(Saved entries)
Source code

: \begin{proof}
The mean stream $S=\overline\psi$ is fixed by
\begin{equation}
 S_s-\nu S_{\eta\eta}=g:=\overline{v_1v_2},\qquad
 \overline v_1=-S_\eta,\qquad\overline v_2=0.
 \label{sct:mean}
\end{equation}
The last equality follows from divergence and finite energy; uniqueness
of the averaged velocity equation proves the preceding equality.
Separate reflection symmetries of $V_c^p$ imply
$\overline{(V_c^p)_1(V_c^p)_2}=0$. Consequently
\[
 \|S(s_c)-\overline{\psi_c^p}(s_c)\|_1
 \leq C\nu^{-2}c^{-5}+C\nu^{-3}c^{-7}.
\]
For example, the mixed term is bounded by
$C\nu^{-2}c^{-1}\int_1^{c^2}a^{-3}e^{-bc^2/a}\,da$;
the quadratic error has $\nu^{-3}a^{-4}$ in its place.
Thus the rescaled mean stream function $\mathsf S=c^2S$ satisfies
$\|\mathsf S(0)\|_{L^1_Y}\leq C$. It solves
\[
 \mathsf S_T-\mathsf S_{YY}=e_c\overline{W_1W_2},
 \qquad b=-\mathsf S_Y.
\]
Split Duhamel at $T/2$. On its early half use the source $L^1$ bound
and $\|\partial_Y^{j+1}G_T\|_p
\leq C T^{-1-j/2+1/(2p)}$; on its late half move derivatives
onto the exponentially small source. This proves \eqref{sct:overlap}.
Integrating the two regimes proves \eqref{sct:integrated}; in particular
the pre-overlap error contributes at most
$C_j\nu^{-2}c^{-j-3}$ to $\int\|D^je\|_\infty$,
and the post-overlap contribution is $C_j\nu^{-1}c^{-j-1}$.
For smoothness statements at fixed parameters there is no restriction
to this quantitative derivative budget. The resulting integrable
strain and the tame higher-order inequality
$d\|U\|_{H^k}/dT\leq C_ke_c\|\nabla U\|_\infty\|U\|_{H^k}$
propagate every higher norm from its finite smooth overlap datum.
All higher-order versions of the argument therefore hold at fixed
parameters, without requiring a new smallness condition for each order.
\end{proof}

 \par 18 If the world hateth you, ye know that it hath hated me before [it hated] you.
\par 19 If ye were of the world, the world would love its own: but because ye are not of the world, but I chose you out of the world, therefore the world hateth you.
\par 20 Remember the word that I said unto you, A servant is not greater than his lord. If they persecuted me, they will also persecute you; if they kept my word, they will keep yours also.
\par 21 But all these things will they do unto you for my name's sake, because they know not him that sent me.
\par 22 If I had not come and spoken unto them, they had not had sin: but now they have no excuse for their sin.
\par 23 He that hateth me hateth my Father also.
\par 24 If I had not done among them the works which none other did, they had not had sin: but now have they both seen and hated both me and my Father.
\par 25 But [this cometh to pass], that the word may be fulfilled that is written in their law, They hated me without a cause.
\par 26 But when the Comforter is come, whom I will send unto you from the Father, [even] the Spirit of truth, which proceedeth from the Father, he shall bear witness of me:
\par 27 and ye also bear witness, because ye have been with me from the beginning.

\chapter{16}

Problem statement
Copy the stretch of the records above that runs from the line with "half move derivatives" through the line with "For smoothness statements". Both end lines belong in the copy, and nothing else does.

Expected answer
\leq C T^{-1-j/2+1/(2p)}$; on its late half move derivatives
onto the exponentially small source. This proves \eqref{sct:overlap}.
Integrating the two regimes proves \eqref{sct:integrated}; in particular
the pre-overlap error contributes at most
$C_j\nu^{-2}c^{-j-3}$ to $\int\|D^je\|_\infty$,
and the post-overlap contribution is $C_j\nu^{-1}c^{-j-1}$.
For smoothness statements at fixed parameters there is no restriction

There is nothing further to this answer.